*Assigned task*: Go through the records and show each line where the word "distância" occurs.

[Data extracted from a collection]
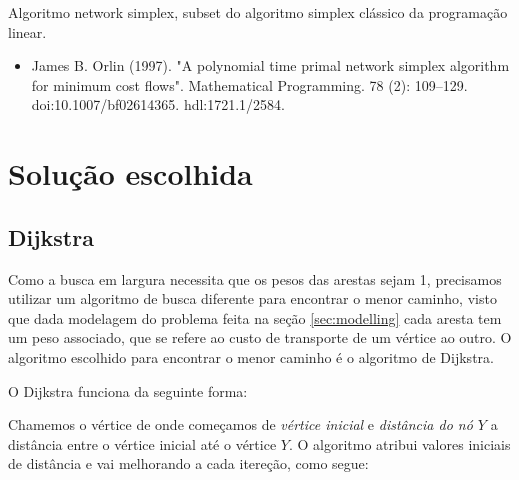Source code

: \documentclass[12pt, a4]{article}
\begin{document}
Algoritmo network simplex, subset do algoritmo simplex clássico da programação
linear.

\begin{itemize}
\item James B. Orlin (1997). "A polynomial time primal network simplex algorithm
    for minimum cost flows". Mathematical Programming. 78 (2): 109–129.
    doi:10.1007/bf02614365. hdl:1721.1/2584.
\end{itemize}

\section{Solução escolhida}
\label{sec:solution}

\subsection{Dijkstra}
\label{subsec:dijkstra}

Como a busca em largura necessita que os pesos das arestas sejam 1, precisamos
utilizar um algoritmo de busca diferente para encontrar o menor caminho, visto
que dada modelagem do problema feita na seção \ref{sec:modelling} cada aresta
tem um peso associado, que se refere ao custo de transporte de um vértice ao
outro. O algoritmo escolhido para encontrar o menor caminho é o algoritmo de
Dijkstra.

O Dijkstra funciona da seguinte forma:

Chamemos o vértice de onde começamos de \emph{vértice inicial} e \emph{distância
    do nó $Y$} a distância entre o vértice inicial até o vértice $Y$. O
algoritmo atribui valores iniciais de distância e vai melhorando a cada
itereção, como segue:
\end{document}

==

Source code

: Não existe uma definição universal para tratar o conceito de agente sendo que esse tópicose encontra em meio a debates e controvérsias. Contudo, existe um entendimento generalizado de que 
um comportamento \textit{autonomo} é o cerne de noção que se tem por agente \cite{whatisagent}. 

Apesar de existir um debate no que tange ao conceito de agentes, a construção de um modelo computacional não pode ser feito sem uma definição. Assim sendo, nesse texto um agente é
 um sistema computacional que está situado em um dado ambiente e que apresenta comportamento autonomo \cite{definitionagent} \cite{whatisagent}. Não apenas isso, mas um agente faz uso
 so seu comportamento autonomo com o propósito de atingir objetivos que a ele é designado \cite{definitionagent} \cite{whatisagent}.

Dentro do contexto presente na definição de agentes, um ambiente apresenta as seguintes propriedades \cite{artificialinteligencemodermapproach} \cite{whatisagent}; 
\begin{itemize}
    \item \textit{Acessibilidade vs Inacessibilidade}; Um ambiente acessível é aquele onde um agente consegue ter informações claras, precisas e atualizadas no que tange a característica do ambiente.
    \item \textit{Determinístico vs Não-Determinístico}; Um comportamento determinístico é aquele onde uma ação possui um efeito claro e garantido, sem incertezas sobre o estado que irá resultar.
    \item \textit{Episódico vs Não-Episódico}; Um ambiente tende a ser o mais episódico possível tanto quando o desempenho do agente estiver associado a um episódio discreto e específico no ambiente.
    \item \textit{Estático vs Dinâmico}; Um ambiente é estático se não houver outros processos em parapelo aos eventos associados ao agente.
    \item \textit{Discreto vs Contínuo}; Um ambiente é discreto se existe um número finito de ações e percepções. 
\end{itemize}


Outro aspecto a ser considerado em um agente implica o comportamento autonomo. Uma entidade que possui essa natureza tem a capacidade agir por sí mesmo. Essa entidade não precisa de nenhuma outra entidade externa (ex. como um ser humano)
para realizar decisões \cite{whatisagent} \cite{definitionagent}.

*Task solution*:
Chamemos o vértice de onde começamos de \emph{vértice inicial} e \emph{distância
    do nó $Y$} a distância entre o vértice inicial até o vértice $Y$. O
algoritmo atribui valores iniciais de distância e vai melhorando a cada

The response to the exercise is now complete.